*Task to complete*:
Across the data below, count every line where the string "Adjustment" appears. Answer with the number alone.

(Given entries Opens)

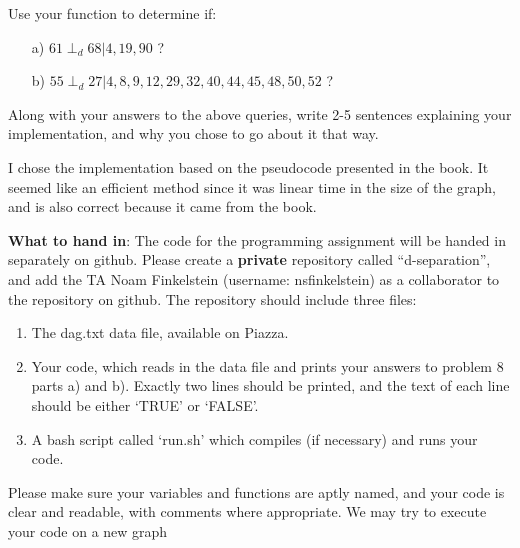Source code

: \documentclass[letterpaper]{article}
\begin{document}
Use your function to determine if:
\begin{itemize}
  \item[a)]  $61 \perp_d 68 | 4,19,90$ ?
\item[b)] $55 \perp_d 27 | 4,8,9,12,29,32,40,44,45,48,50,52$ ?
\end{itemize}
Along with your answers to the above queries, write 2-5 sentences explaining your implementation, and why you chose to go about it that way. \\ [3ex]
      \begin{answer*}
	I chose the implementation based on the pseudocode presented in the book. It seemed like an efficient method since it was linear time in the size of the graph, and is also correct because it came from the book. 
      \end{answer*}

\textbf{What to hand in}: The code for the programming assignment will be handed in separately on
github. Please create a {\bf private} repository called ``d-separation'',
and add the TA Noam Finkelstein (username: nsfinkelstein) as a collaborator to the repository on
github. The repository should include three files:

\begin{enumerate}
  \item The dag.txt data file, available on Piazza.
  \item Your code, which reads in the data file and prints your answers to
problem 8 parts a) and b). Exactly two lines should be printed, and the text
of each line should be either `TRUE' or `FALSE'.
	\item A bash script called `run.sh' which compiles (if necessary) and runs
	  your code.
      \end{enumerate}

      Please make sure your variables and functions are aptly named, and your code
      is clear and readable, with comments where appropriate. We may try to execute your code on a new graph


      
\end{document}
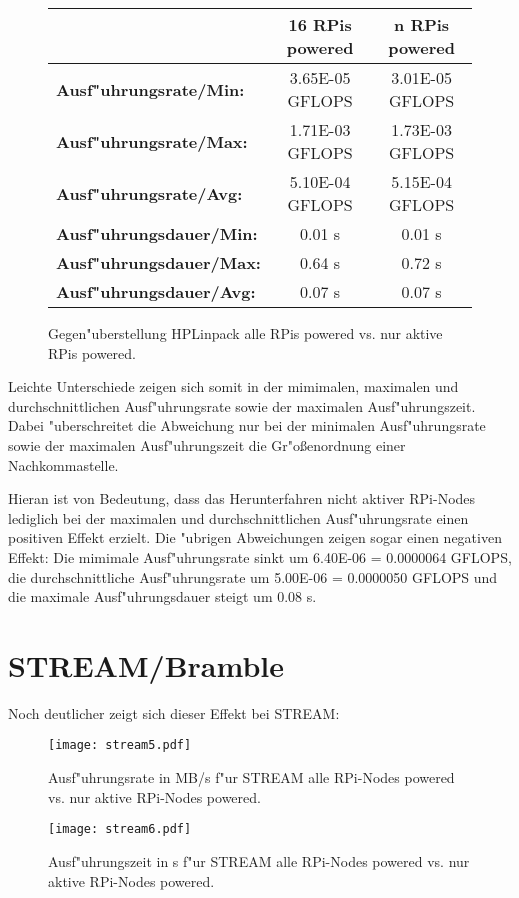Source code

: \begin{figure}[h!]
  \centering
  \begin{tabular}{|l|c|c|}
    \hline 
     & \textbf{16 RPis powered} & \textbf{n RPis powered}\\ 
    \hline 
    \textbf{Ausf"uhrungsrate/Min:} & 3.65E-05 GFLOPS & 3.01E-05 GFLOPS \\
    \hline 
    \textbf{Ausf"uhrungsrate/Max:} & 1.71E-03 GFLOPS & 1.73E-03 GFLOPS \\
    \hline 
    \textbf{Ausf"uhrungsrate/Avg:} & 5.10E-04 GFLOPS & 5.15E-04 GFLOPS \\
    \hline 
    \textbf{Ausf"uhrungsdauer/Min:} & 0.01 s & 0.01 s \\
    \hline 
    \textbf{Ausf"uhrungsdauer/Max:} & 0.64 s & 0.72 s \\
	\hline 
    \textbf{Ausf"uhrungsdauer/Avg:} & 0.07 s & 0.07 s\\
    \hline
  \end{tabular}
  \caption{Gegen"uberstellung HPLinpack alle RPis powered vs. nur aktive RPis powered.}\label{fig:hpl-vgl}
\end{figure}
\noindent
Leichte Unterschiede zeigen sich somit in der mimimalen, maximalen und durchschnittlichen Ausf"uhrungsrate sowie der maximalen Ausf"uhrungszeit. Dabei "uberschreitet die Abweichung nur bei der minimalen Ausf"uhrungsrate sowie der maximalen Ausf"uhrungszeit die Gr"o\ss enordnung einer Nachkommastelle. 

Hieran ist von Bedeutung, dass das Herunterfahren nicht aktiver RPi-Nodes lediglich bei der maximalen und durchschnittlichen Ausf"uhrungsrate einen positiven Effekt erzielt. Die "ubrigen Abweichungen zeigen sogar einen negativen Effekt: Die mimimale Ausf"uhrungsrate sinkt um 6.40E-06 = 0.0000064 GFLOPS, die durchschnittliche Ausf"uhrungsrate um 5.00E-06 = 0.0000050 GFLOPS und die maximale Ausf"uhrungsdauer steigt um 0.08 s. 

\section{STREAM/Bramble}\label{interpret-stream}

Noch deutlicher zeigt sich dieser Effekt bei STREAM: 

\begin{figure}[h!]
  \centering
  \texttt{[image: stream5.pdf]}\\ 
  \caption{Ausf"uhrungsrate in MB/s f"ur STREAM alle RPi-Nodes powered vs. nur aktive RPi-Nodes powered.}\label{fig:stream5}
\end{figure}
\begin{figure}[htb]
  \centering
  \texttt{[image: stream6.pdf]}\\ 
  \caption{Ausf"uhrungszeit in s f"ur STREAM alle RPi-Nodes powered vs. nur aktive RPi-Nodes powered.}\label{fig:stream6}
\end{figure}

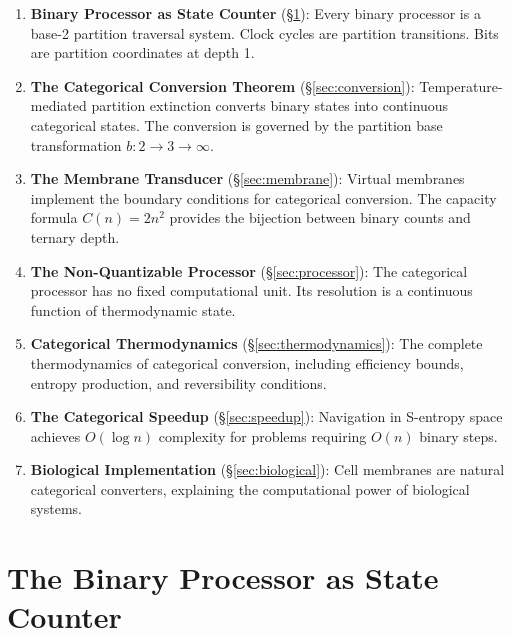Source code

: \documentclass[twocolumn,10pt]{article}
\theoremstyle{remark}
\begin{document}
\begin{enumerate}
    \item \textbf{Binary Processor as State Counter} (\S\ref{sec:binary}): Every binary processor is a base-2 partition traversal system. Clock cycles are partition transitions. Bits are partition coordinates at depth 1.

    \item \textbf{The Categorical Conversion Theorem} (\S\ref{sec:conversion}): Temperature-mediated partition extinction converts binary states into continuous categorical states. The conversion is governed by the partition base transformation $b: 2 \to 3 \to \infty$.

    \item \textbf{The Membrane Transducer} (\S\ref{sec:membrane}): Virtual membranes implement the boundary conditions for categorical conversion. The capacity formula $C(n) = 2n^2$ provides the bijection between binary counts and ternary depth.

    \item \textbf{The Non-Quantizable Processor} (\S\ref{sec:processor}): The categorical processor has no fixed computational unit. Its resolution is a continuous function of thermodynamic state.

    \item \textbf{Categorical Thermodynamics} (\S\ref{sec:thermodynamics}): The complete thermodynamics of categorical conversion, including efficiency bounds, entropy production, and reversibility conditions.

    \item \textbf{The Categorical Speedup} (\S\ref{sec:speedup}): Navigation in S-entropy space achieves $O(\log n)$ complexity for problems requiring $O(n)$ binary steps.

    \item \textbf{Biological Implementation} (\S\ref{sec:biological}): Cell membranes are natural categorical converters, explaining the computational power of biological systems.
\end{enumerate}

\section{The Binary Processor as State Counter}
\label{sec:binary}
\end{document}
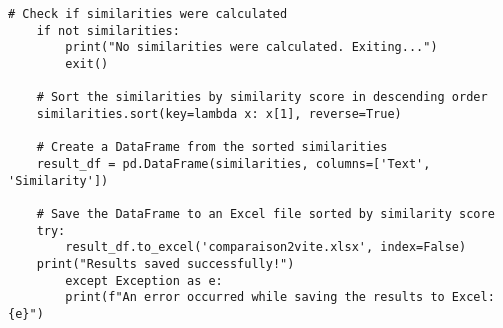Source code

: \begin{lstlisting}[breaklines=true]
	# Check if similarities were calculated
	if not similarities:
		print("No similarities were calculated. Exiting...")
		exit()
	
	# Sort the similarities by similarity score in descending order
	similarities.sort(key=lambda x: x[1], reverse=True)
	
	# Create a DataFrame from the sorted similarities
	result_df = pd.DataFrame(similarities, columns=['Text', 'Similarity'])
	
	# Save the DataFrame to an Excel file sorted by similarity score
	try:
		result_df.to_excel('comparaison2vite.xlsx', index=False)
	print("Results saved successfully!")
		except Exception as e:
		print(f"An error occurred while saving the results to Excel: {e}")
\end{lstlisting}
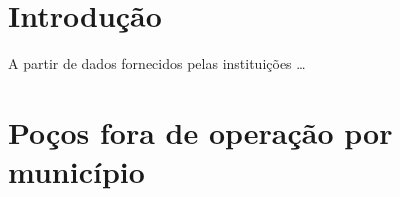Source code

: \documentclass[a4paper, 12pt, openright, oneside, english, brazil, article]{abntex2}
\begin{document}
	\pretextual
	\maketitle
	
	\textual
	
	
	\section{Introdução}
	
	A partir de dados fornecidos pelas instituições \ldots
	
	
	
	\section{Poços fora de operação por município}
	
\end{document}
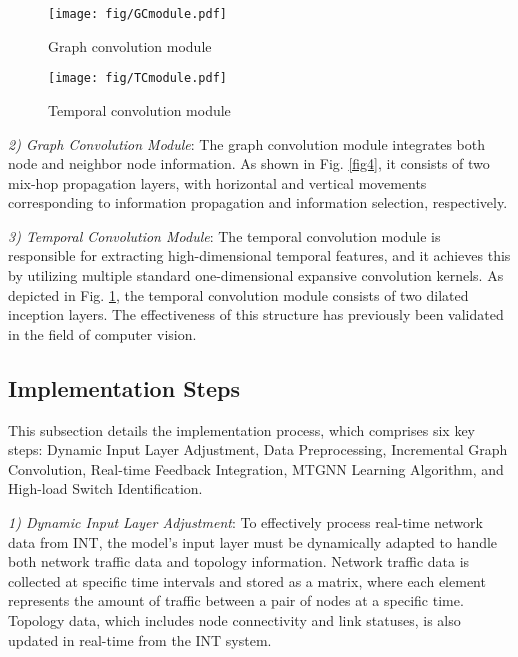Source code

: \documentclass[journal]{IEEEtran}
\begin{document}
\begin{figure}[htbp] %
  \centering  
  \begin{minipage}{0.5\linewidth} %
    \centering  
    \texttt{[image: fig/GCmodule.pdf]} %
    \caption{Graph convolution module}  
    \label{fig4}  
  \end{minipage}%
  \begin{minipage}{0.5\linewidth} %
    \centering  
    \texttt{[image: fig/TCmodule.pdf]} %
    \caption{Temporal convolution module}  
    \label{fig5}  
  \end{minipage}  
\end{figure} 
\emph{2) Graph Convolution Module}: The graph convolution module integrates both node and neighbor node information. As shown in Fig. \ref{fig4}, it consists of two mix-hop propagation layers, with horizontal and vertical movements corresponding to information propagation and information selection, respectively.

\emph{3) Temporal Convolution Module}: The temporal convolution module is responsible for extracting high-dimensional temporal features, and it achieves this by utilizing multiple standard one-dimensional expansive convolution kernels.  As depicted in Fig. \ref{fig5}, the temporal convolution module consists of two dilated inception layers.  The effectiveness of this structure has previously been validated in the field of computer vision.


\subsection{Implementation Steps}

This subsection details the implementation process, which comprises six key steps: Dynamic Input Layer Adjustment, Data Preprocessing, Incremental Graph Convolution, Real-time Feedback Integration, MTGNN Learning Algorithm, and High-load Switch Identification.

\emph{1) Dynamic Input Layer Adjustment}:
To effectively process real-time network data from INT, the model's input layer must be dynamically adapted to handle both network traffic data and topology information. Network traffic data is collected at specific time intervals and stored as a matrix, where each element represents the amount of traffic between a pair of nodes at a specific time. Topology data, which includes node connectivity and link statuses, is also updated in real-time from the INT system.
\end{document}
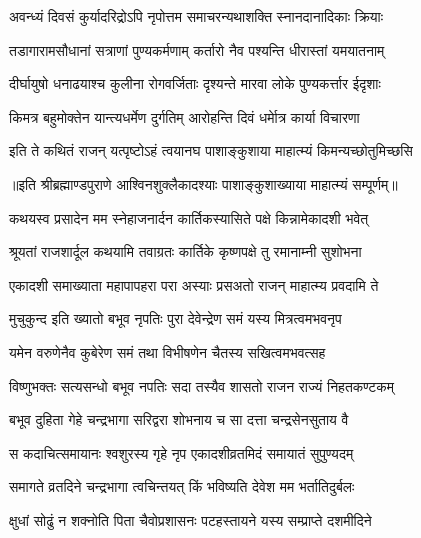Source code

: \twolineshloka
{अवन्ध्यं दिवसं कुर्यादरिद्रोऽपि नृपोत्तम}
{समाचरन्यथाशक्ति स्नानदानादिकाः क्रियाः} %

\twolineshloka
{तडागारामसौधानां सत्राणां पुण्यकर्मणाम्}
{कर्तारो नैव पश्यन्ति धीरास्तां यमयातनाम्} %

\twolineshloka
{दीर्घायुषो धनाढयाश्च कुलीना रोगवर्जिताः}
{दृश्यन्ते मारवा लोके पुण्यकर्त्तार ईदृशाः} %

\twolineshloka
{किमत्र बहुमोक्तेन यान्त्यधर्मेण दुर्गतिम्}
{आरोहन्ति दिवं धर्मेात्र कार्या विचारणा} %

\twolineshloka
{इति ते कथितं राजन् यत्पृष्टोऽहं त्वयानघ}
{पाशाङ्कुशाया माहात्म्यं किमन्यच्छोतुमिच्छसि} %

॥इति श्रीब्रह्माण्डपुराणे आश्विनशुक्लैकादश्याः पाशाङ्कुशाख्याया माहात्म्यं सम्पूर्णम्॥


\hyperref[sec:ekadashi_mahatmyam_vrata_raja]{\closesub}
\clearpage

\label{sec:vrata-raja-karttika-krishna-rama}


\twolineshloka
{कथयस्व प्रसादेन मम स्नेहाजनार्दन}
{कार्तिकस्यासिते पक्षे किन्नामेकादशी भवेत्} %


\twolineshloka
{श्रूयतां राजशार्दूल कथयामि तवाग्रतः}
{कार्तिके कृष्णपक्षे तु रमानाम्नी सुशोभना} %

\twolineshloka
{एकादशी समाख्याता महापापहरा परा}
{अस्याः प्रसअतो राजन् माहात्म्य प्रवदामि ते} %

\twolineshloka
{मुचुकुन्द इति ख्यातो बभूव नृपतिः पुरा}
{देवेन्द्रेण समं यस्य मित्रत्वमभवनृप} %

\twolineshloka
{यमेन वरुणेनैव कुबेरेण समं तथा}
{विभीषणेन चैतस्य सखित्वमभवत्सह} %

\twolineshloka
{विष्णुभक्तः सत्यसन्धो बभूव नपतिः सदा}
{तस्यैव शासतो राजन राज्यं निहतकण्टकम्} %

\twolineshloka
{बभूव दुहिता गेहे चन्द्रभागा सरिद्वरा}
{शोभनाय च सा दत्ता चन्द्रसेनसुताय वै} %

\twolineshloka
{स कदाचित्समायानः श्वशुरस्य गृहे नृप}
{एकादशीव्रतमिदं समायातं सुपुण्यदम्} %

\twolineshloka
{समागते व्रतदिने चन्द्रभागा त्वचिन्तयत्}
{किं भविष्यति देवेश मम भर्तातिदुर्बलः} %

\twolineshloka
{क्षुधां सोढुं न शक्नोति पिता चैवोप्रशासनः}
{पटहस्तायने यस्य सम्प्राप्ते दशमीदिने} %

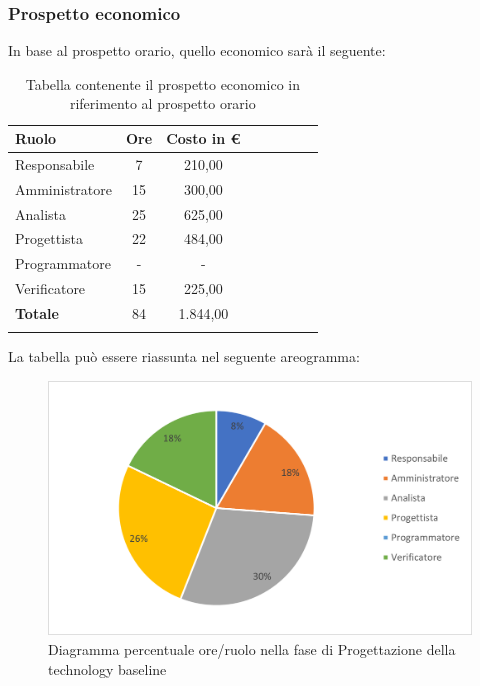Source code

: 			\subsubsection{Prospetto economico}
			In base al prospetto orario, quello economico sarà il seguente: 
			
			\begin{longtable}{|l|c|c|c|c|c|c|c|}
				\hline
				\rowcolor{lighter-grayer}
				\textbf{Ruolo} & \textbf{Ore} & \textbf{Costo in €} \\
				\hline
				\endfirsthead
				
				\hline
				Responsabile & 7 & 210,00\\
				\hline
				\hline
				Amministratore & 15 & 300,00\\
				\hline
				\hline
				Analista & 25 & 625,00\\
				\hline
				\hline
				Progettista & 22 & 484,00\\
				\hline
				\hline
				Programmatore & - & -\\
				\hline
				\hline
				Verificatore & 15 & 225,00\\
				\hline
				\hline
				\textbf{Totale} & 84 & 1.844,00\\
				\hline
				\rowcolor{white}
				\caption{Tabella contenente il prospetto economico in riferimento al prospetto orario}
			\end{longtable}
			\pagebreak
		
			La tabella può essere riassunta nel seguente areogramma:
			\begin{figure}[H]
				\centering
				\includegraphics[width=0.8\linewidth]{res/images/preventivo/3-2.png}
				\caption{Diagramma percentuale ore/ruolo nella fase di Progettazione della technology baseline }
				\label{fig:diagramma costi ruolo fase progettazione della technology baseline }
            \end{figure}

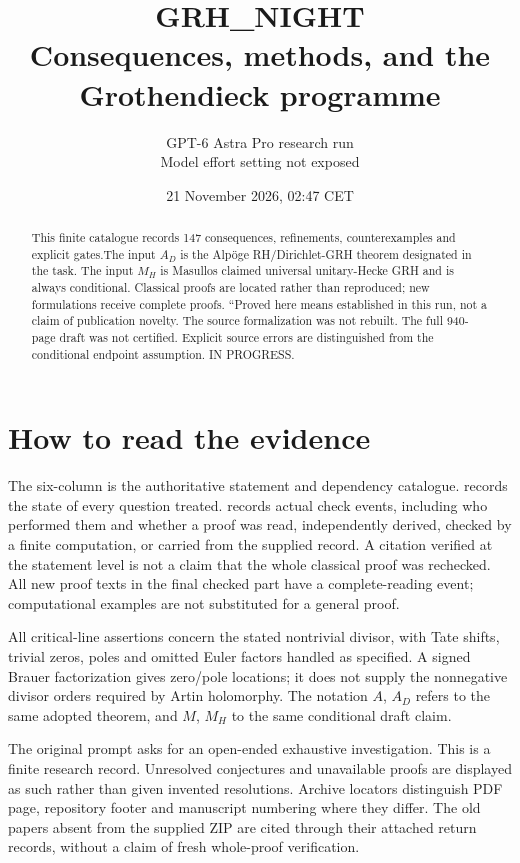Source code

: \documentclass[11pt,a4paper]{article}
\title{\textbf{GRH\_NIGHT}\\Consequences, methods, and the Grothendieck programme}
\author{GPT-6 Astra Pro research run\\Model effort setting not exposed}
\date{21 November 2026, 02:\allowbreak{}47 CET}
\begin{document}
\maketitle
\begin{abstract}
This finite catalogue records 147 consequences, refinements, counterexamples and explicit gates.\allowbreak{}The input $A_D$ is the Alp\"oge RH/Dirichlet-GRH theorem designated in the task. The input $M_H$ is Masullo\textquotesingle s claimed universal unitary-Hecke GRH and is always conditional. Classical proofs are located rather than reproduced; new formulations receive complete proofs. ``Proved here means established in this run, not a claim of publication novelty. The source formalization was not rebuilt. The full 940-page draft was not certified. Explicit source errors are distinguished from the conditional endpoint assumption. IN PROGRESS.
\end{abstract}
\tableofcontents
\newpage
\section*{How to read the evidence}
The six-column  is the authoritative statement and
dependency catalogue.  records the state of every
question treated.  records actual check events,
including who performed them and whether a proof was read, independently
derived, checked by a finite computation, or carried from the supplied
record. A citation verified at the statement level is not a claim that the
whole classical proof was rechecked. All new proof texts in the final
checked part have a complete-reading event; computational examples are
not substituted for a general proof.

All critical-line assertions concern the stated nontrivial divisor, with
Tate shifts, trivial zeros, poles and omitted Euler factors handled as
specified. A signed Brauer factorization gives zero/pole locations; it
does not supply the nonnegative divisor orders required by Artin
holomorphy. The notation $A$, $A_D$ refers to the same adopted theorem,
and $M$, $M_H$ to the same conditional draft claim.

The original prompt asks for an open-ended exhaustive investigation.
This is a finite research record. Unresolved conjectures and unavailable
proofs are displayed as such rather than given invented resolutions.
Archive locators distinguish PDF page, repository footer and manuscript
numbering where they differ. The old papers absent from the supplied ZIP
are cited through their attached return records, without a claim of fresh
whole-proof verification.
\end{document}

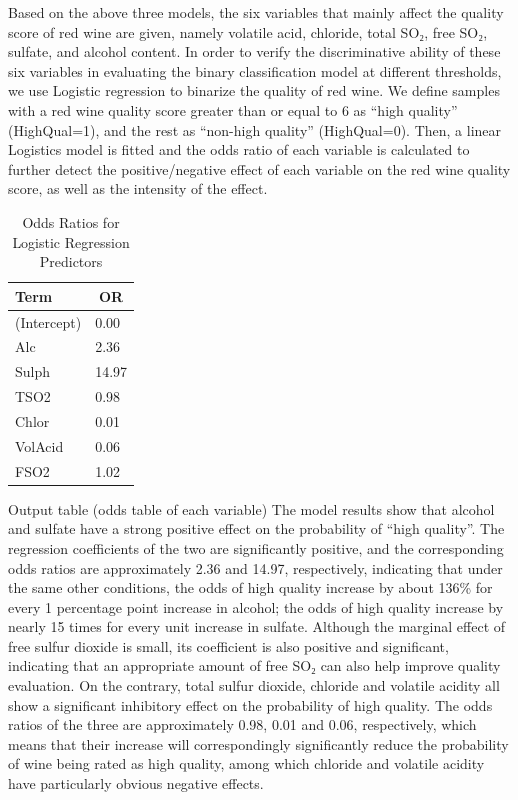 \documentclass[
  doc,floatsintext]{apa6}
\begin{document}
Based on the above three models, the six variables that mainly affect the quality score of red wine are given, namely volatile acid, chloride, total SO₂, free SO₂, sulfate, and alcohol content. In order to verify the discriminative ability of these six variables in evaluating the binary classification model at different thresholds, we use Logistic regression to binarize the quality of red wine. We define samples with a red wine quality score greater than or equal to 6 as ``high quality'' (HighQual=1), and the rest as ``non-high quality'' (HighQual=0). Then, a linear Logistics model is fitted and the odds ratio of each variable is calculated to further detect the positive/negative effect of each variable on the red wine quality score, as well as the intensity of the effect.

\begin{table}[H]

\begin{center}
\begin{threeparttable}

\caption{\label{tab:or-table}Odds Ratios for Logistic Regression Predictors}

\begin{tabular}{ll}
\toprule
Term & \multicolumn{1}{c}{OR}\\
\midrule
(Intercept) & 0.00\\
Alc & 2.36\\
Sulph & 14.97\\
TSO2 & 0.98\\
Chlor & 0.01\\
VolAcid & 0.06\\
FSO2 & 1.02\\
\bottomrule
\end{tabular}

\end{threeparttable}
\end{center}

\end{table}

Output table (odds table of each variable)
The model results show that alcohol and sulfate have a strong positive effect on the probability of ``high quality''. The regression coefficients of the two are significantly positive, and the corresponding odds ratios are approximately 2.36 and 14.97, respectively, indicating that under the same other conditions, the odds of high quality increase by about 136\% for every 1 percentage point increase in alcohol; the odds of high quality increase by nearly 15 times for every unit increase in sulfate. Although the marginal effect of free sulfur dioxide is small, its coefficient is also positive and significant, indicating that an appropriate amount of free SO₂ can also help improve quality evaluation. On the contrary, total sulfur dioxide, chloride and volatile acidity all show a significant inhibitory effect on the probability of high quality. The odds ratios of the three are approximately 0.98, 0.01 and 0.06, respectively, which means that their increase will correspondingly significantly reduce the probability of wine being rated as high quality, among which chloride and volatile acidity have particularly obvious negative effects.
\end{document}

(Given entries Closes)

*Exercise solution*:
2